_TASK_
The response must consist of the lines below from the one with "- **C.** UPDATE" through the one with "for question 235](images/question_235.jpg)", exactly as they appear and with both ends kept.

_DATA SHOWN_
━━━━━━

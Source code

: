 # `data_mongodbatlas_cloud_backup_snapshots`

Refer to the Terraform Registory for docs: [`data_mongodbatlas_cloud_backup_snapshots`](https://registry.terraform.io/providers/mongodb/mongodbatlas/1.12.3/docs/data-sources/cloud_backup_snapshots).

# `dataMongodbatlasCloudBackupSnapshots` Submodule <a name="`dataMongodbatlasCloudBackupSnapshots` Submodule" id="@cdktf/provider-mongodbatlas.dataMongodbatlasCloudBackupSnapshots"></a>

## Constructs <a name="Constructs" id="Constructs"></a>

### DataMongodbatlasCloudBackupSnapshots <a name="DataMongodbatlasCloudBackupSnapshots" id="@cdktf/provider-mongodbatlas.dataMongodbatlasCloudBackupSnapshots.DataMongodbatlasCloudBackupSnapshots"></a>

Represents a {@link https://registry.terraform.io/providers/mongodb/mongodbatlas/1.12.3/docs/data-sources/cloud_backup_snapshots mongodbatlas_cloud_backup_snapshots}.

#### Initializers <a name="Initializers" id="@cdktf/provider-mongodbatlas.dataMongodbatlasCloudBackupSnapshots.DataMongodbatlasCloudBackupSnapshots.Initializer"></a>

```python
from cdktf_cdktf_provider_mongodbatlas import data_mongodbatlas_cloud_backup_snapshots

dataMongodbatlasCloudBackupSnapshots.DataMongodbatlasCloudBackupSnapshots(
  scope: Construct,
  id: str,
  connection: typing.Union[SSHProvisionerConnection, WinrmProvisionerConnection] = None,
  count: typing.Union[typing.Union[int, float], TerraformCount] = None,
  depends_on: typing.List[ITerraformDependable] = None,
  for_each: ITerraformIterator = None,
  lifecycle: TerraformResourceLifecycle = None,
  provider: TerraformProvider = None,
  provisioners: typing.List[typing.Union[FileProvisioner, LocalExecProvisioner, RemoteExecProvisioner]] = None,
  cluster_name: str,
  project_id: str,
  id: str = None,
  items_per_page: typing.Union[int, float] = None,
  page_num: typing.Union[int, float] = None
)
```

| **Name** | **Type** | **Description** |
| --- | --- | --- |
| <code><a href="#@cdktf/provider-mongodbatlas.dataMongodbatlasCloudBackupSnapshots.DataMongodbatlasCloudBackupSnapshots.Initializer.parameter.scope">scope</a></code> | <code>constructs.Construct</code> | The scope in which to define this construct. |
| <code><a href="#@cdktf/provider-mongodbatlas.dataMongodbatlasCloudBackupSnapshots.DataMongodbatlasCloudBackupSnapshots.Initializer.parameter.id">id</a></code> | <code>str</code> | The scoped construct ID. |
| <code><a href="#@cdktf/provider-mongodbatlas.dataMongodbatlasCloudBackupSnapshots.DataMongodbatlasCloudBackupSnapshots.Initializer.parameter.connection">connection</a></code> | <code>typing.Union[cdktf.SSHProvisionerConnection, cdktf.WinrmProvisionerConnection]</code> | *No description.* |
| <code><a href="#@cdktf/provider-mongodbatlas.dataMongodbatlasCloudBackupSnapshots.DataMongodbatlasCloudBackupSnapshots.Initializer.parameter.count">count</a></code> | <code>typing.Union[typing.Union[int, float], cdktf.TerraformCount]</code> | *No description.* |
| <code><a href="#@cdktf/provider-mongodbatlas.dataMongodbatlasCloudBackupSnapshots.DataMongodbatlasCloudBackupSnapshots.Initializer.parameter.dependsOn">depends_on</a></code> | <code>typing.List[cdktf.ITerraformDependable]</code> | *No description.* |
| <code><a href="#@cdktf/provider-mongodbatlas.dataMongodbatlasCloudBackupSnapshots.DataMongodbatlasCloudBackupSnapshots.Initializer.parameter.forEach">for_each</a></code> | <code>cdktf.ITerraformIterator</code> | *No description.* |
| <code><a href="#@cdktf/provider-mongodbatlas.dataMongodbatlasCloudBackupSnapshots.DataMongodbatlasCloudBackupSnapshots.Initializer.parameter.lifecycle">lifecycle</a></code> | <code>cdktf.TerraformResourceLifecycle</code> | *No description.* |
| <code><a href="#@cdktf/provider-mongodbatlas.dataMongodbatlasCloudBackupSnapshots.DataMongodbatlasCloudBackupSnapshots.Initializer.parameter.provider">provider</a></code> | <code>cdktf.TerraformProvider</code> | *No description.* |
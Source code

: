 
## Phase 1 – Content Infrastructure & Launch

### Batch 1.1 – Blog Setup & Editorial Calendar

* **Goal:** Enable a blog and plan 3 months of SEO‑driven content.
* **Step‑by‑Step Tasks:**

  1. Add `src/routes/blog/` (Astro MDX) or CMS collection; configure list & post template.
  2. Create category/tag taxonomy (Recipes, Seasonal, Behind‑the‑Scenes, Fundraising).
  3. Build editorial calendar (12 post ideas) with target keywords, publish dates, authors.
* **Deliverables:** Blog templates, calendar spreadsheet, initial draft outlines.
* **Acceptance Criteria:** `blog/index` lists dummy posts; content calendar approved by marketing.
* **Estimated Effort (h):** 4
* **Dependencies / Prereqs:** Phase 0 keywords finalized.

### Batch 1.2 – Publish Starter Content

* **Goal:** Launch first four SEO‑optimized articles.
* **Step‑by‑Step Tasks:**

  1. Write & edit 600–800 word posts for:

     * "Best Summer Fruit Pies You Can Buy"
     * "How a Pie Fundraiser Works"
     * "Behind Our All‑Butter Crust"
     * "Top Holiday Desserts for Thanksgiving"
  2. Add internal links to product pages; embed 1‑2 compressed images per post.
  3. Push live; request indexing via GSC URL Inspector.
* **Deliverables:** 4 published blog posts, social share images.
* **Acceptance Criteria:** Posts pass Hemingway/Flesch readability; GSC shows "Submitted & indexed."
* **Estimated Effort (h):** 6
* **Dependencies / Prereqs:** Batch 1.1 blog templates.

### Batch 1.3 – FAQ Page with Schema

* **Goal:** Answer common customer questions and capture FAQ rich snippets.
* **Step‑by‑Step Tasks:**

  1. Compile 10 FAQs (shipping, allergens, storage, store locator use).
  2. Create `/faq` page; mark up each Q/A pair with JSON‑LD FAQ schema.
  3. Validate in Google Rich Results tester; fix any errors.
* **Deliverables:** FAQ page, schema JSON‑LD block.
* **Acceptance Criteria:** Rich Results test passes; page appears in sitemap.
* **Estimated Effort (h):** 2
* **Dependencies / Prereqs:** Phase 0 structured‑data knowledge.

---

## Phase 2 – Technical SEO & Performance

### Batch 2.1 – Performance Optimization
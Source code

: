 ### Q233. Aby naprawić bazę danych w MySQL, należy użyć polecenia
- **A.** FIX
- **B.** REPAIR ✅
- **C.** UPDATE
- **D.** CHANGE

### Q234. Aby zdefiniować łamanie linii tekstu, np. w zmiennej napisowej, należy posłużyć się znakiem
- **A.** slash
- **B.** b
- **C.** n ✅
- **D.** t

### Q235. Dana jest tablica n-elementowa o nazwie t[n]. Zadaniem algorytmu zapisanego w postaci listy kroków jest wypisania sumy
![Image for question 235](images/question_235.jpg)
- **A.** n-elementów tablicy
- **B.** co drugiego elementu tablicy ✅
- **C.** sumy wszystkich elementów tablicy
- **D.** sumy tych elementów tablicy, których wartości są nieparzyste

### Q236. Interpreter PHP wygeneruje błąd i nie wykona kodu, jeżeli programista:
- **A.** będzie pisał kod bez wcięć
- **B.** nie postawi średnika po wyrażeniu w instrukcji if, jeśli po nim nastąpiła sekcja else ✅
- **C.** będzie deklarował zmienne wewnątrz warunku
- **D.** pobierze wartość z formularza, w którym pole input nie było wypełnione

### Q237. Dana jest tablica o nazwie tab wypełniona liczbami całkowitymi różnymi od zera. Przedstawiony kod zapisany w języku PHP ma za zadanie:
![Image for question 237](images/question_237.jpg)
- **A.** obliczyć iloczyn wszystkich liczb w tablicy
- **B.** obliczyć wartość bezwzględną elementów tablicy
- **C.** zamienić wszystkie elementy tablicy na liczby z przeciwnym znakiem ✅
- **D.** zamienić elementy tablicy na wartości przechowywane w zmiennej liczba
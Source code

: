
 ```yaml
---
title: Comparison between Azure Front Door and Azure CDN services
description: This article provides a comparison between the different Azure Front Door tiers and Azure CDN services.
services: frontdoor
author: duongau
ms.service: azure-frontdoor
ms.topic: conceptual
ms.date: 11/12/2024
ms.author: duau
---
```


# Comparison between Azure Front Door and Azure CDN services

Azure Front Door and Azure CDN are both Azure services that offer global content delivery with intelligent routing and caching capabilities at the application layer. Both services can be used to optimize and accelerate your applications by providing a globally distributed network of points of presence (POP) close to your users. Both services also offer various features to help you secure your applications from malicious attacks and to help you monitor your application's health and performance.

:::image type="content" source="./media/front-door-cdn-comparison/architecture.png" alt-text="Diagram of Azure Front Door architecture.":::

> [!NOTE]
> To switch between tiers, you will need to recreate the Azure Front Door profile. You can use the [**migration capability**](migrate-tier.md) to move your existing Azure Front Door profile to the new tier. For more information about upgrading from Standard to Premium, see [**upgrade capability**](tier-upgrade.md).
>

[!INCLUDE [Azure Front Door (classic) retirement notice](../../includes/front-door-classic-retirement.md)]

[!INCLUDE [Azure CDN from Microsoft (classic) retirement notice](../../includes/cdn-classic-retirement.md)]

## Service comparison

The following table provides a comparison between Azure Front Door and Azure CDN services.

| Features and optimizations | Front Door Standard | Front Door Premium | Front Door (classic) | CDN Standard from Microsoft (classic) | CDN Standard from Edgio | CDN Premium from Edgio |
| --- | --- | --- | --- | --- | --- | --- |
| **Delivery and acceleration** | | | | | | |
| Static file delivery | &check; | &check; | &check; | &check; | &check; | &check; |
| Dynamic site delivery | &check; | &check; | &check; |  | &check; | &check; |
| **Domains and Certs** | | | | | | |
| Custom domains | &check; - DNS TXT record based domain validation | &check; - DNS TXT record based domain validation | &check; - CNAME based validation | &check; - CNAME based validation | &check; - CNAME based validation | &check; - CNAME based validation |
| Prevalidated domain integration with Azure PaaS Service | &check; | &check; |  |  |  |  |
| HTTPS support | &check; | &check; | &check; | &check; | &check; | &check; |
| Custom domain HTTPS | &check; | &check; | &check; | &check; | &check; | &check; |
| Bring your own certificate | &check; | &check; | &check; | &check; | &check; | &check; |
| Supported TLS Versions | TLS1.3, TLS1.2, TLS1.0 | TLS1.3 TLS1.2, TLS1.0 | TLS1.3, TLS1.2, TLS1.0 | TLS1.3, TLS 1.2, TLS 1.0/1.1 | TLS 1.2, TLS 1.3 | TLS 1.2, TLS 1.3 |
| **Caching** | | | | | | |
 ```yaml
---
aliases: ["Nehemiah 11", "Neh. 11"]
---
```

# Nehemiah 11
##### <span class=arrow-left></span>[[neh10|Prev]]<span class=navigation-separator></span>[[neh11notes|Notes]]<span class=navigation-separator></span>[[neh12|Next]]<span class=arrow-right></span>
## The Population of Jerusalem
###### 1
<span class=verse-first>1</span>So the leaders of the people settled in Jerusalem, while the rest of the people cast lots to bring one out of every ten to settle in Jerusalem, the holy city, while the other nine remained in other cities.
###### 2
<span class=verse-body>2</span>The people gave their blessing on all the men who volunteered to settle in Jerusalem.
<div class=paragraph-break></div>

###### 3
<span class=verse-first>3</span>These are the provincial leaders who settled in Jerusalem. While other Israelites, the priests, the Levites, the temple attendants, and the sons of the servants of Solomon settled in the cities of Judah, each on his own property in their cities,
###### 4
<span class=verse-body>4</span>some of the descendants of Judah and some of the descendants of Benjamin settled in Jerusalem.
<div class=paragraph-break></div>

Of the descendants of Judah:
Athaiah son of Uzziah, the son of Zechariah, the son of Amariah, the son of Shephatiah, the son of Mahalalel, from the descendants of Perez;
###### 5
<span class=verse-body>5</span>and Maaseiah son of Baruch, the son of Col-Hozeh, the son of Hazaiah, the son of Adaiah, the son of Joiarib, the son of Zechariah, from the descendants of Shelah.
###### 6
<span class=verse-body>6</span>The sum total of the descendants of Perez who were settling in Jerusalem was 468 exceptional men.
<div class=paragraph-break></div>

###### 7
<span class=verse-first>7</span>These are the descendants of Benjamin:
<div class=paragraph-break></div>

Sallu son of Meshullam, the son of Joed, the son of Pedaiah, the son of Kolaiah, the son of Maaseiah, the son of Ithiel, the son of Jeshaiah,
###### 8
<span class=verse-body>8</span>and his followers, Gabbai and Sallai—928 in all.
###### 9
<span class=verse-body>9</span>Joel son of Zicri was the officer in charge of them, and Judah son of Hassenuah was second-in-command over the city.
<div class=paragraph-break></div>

━━━━━━

_OUTPUT OF THE EXERCISE_
- **C.** UPDATE
- **D.** CHANGE

### Q234. Aby zdefiniować łamanie linii tekstu, np. w zmiennej napisowej, należy posłużyć się znakiem
- **A.** slash
- **B.** b
- **C.** n ✅
- **D.** t

### Q235. Dana jest tablica n-elementowa o nazwie t[n]. Zadaniem algorytmu zapisanego w postaci listy kroków jest wypisania sumy
![Image for question 235](images/question_235.jpg)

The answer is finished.